G-man! I LOVE IT!!! :thumbsup:



StevieB said:


> WUVS!!!!! Great name!!


Thanks Celeta!



edelweiss said:


> A+ on name.
> D- on taking so long to get there!
> Your mark can be up-graded by posting more photos!
> Due date: immediately, if not sooner.


:HistericalSmiley: Soon, I promise!!! (Then again, that what I said about deciding on a name...)


----------



## MoonDog (Jun 6, 2011)

Sylie said:


> OMD is he adorable. I love the name Griffin...too cute!


Thanks Sylvia!!!



Zoe's Mom88 said:


> What a great name. He really is adorable and will need some time to catch on to his name since he went nameless for a while. :HistericalSmiley:


Barbara, I know what you mean.
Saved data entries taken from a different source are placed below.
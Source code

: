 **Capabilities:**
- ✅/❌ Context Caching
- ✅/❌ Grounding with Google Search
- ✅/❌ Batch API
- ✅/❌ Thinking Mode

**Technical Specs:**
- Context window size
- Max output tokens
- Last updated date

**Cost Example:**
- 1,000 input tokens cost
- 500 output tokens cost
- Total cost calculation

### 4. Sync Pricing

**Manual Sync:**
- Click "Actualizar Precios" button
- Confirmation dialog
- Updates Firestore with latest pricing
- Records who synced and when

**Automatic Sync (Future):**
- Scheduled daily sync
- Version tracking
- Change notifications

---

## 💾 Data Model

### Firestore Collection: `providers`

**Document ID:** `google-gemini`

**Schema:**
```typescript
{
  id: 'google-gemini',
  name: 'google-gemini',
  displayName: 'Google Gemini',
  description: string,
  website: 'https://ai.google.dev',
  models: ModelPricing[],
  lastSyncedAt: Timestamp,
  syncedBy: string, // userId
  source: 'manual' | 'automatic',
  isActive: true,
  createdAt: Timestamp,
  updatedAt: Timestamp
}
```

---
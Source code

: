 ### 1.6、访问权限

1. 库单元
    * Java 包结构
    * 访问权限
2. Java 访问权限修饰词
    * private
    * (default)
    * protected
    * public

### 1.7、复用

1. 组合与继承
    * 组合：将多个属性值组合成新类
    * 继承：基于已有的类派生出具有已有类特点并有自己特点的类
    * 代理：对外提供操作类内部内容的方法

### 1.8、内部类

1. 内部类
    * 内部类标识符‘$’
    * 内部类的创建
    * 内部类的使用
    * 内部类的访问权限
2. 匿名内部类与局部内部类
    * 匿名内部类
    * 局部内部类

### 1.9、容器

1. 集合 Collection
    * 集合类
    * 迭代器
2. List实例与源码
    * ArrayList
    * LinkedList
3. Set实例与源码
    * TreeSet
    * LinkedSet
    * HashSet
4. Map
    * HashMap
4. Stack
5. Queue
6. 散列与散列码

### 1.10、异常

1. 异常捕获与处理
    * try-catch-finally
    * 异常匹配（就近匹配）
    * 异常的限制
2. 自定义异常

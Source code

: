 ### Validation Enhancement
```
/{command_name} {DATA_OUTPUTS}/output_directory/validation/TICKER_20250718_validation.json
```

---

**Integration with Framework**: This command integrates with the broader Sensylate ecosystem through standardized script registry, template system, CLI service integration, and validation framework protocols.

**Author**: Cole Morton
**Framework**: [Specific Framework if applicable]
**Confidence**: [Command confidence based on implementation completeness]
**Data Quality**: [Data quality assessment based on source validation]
We've been calling him Griffin all day and he's probably tired of hearing it. 



reanut1379 said:


> There's that little head tilt I love so much! :wub:
> I love the name Griffin and I think it fits him very well.


Thank you Anna!


----------



## LuvMyBoys (Jan 2, 2012)

I love the name Griffin! Good job! Who came up with it?

Since you've got Finnegan and Phoebe Trixibell, Griffin can be the 'Original G'!!!!!


----------



## MoonDog (Jun 6, 2011)

LuvMyBoys said:


> I love the name Griffin! Good job! Who came up with it?
> 
> Since you've got Finnegan and Phoebe Trixibell, Griffin can be the 'Original G'!!!!!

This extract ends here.